Plank Side Raise to Forward Raise (front)

 

3). Side to Side Rotational Lunges.

 

Side to Side Rotational Lunges

 

Otherwise known as absolute hell (for me) and not something I’m doing again without shoes. Yes, please laugh. I am! Seriously, though, I felt all kinds of clumsy and wrong doing these plyo twisting side-to-side lunges. I always feel like my lunge form is wrong, anyway. I’m always working on it. This is a great core workout (obliques, especially)!

 

4). Zottman Curls to Hammer Curls.

 

Zottman Curls to Hammer Curls (pronated)

 

I’d never heard the term “Zottman curls” before. As Funk Roberts says in the video, they’re done with a pronated grip (palms down). I’m assuming that this works the forearms. The 10 lb dumbbells I used felt appropriate given the speed component.

 

Zottman Curls to Hammer Curls (hammer)

 

5). Glute Bridge Chest Press Pull-Overs.

 

Glute Bridge Chest Press Pull-Overs (start)

 

I loved this one! This was one of my two favorite exercises in this workout. I used the 10 lb dumbbells this first time, and they weren’t challenging. Next time, I’ll increase the weights to 12.5 lbs, at least.

 

Glute Bridge Chest Press Pull-Overs (press)

 

Glute Bridge Chest Press Pull-Overs (pull-over)

 

6). Predator Hops.

 

Predator Hops

 

This was my other favorite exercise. The technique is fairly easy, so I could go faster and get more out of it. This whole workout is supposed to be done for speed, and I probably only achieved that in half of the exercises. This was one of them.

 

7). Ab Walk-Outs.

 

Ab Walk-Outs (mid)

 

Ab Walk-Outs (extended)

 

I didn’t feel that I was getting anything out of this one. It wasn’t difficult. This says to me that I wasn’t doing it correctly. I’ll study Funk Roberts’ example again to prepare for the next time!

 

8). Kettlebell One Arm Swings to High Swings.

 

Kettlebell One Arm Swings to High Swings (bottom)

 

This one also felt too easy, and in this case, I know it’s because the kettlebell we have is way too light. 8 lbs isn’t enough. I’ll go back to Ross and get one or two heavier ones for next time.

 

Kettlebell One Arm Swings to High Swings (top)

 

As a whole, this workout was hard. I couldn’t go as quickly as I wanted to go, and in some cases, I barely finished the third round. Here’s a walking-back pic, because a picture speaks a thousand words:

 

Dying.

 

This isn’t even at the end of the workout. This is me hauling myself off the floor and lurching toward the timer somewhere in the middle.

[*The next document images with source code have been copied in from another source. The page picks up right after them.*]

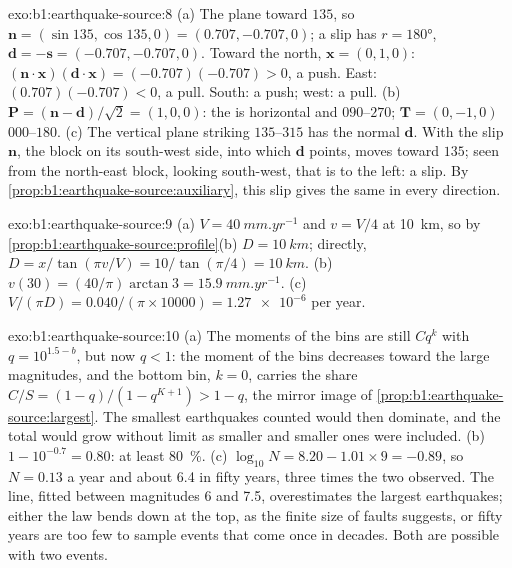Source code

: \begin{solution}{exo:b1:earthquake-source:8}
(a) The plane  toward $135$, so $\mathbf n = (\sin135, \cos135, 0) =
(0.707, -0.707, 0)$; a  slip has $r = \ang{180}$, $\mathbf d = -\mathbf s
= (-0.707, -0.707, 0)$. Toward the north, $\mathbf x = (0, 1, 0)$:
$(\mathbf n\cdot\mathbf x)(\mathbf d\cdot\mathbf x) = (-0.707)(-0.707) > 0$, a
push. East: $(0.707)(-0.707) < 0$, a pull. South: a push; west: a pull.
(b) $\mathbf P = (\mathbf n - \mathbf d)/\sqrt2 = (1, 0, 0)$: the  is
horizontal and  $090$--$270$; $\mathbf T = (0, -1, 0)$ 
$000$--$180$. (c) The vertical plane striking $135$--$315$ has the normal
$\mathbf d$. With the slip $\mathbf n$, the block on its south-west side, into
which $\mathbf d$ points, moves toward $135$; seen from the north-east block,
looking south-west, that is to the left: a  slip. By
\cref{prop:b1:earthquake-source:auxiliary}, this slip gives the same  in every direction.
\end{solution}

\begin{solution}{exo:b1:earthquake-source:9}
(a) $V = \qty{40}{mm.yr^{-1}}$ and $v = V/4$ at \qty{10}{km}, so by
\cref{prop:b1:earthquake-source:profile}(b) $D = \qty{10}{km}$; directly,
$D = x/\tan(\pi v/V) = 10/\tan(\pi/4) = \qty{10}{km}$. (b) $v(30) =
(40/\pi)\arctan 3 = \qty{15.9}{mm.yr^{-1}}$. (c) $V/(\pi D) =
\num{0.040}/(\pi\times\num{10000}) = \num{1.27e-6}$ per year.
\end{solution}

\begin{solution}{exo:b1:earthquake-source:10}
(a) The moments of the bins are still $C q^k$ with $q = 10^{1.5 - b}$, but now
$q < 1$: the moment of the bins decreases toward the large magnitudes, and the
bottom bin, $k = 0$, carries the share $C/S = (1 - q)/(1 - q^{K+1}) > 1 - q$, the
mirror image of \cref{prop:b1:earthquake-source:largest}. The smallest
earthquakes counted would then dominate, and the total would grow without limit
as smaller and smaller ones were included. (b) $1 - 10^{-0.7} = 0.80$: at least
\qty{80}{\percent}. (c) $\log_{10}N = 8.20 - 1.01\times9 = -0.89$, so $N = 0.13$
a year and about 6.4 in fifty years, three times the two observed. The line,
fitted between magnitudes 6 and 7.5, overestimates the largest earthquakes;
either the law bends down at the top, as the finite size of faults suggests, or
fifty years are too few to sample events that come once in decades. Both are
possible with two events.
\end{solution}

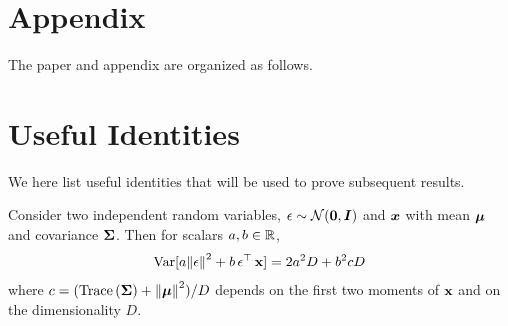 
\appendix
\clearpage

\section*{Appendix}

The paper and appendix are organized as follows.

\renewcommand{\contentsname}{}
\vspace{-1cm}
\tableofcontents
\newpage


\section{Useful Identities}
\label{app:sec:identities}

We here list useful identities that will be used to prove subsequent results. 


\begin{lemma}
\label{lemma:variance_random_var}
Consider two independent random variables, $\operatorname{\mathbf{\epsilon}} \sim \mathcal{N}(\operatorname{\mathbf{0}}, {\bm{I}})$ and ${\bm{x}}$ with mean $\operatorname{\bm{\mu}}$ and covariance ${\bm{\Sigma}}$. Then for scalars $a, b \in \mathbb{R}$,
\begin{align}
    \mathrm{Var}[
    a \norm{\operatorname{\mathbf{\epsilon}}}^{2} + b\operatorname{\mathbf{\epsilon}}^{\top}\operatorname{\mathbf{x}}
    ]
    =
    2 a^{2}D + b^{2}c D
\end{align}
where $c = (\text{Trace}\left({\bm{\Sigma}}\right)+ \norm{\operatorname{\bm{\mu}}}^{2})/D$ depends on the first two moments of $\operatorname{\mathbf{x}}$ and on the dimensionality $D$.
\end{lemma}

Based on this experience, my impression of Funk Roberts’ workouts is that they’re hardcore and well-designed. I’m definitely coming back for more! I can also incorporate some of his techniques into my standard garage gym workouts, alternating rounds of his exercises with bag-work.

I’m loving the Les Mills On Demand, but it’s always good to changes things up in your fitness routine.